Es una mañana de verano. El mar enfrente. Yo, descalza. Respiro hondo, inspirando todo el olor marino. Comienzo a caminar por la arena. Recuerdo mi diversión de niña: coger conchas de la playa, las más bonitas, las que más me inspiran y llaman mi atención. Esta playa está llena de conchas, bastante similares en tamaño y al mismo tiempo son todas únicas. Inicio la búsqueda y voy escogiendo. Está sí, esta no. Conchas amarillas, beige, rosadas. Conchas redondas, rectangulares, amorfas. Conchas de juego, mi juego de niña “hoy necesito estar contigo” me oigo decir en alto volumen interno, “hoy necesito soltar absurdas cargas de adulta y dejarme contagiar por tu sencillez y espontaneidad”
Voy guardando las conchas elegidas en mis bolsillos. Ya casi no me caben. Sonrío, disfruto. Con los bolsillos llenos sigo caminando. La inercia de haber mirado hacia abajo me lleva a seguir haciéndolo. Decido elevar la mirada y poner la atención en el horizonte, en las líneas del mar con sus innúmeras tonalidades.
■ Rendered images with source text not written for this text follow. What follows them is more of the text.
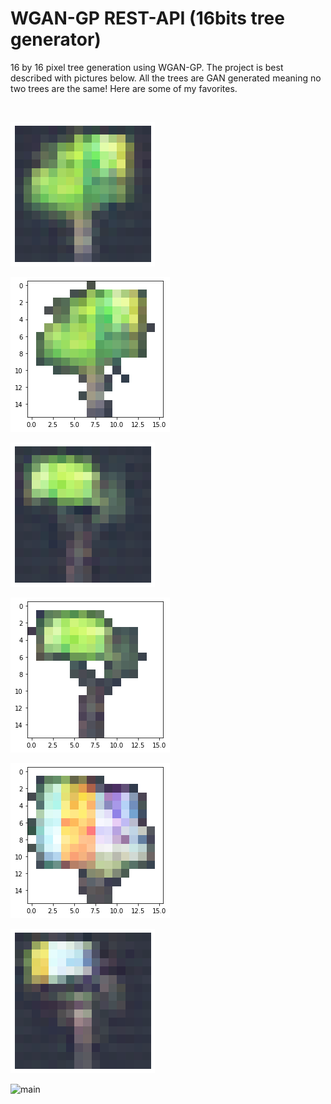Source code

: # WGAN-GP REST-API (16bits tree generator)

16 by 16 pixel tree generation using WGAN-GP. The project is best described with pictures below. All the trees are GAN generated meaning no two trees are the same! Here are some of my favorites.

<br/>

![main](/tree_generator/output/1.png)


![main](/tree_generator/output/1res.png)

![main](/tree_generator/output/2.png)

![main](/tree_generator/output/2res.png)

![main](/tree_generator/output/3res.png)

![main](/tree_generator/output/4.png)

![main](/tree_generator/output/ex1.png)
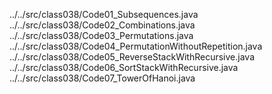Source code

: ../../src/class038/Code01_Subsequences.java
../../src/class038/Code02_Combinations.java
../../src/class038/Code03_Permutations.java
../../src/class038/Code04_PermutationWithoutRepetition.java
../../src/class038/Code05_ReverseStackWithRecursive.java
../../src/class038/Code06_SortStackWithRecursive.java
../../src/class038/Code07_TowerOfHanoi.java
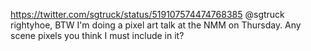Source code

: https://twitter.com/sgtruck/status/519107574474768385 @sgtruck rightyhoe, BTW I'm doing a pixel art talk at the NMM on Thursday. Any scene pixels you think I must include in it?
Los sonidos me embriagan, en especial, el de las gaviotas. Respiro e inspiro el olor a mar. Me nutre.
De pronto, vislumbro a lo lejos una silueta. Alguien viene caminando hacia mí. Es raro a estas horas de la mañana. Se va acercando y voy visualizando su rostro. Es un hombre de mediana edad, no lo conozco. Al llegar junto a mi nos saludamos:
– ¡Hola! Le digo.
– ¡Hola, caracola! Me responde.
Sonrío. Saco las conchas de mis bolsillos y se las muestro. El hombre me devuelve la sonrisa. Sin mediar palabra mete la mano en una bandolera que porta en su hombro y saca una preciosa caracola de infinitos colores, un arco iris de tonalidades desde el blanco hasta el coral. Me quedo hipnotizada ante su belleza. – ¡Oooh! Mis ojos irradian ese gozo, esa alegría curiosa. Vuelvo a conectar con mi niña.
El hombre, con suma suavidad me coloca la caracola en la oreja derecha. Cierro los ojos y me sumerjo en las profundidades marinas. Me dejo sucumbir al puro gozo, una vibración que recorre mi cuerpo resonando. Siento como si algo se recolocara en mi interior. Permanezco así unos instantes. Abro los ojos, y el hombre ya no está. La caracola tampoco, pero su eco sigue resonando en mi oído.
Miro alrededor buscando al hombre, quiero agradecerle la experiencia, pero no hay nadie más por ahí. La playa está desierta. Con una sensación de curiosidad y felicidad retomo el camino de regreso a casa, y justo antes de abandonar la playa veo algo que reluce en la arena. No puede ser, pero es, ¡la caracola! ¿Habrá sido todo un sueño? La recojo y me la coloco en la oreja. Cierro los ojos y me llega un mensaje sonoro: “recuerda que cada concha es una experiencia, todas te enseñan, todas son logros, todas las experiencias de tu vida”, y de repente recuerdo a mi padre diciéndome algo muy similar cuando cogida de su mano recorríamos las calles de Santa Pola. Mi corazón se estremece y se expande a la vez. Toco mis bolsillos para asegurarme que llevo las conchas, y avanzo mi regreso con la caracola delicadamente sujeta entre mis manos.
“Todas son experiencias, todas son aprendizajes” me digo.
Hoy, el sonido de la caracola sigue acompañándome.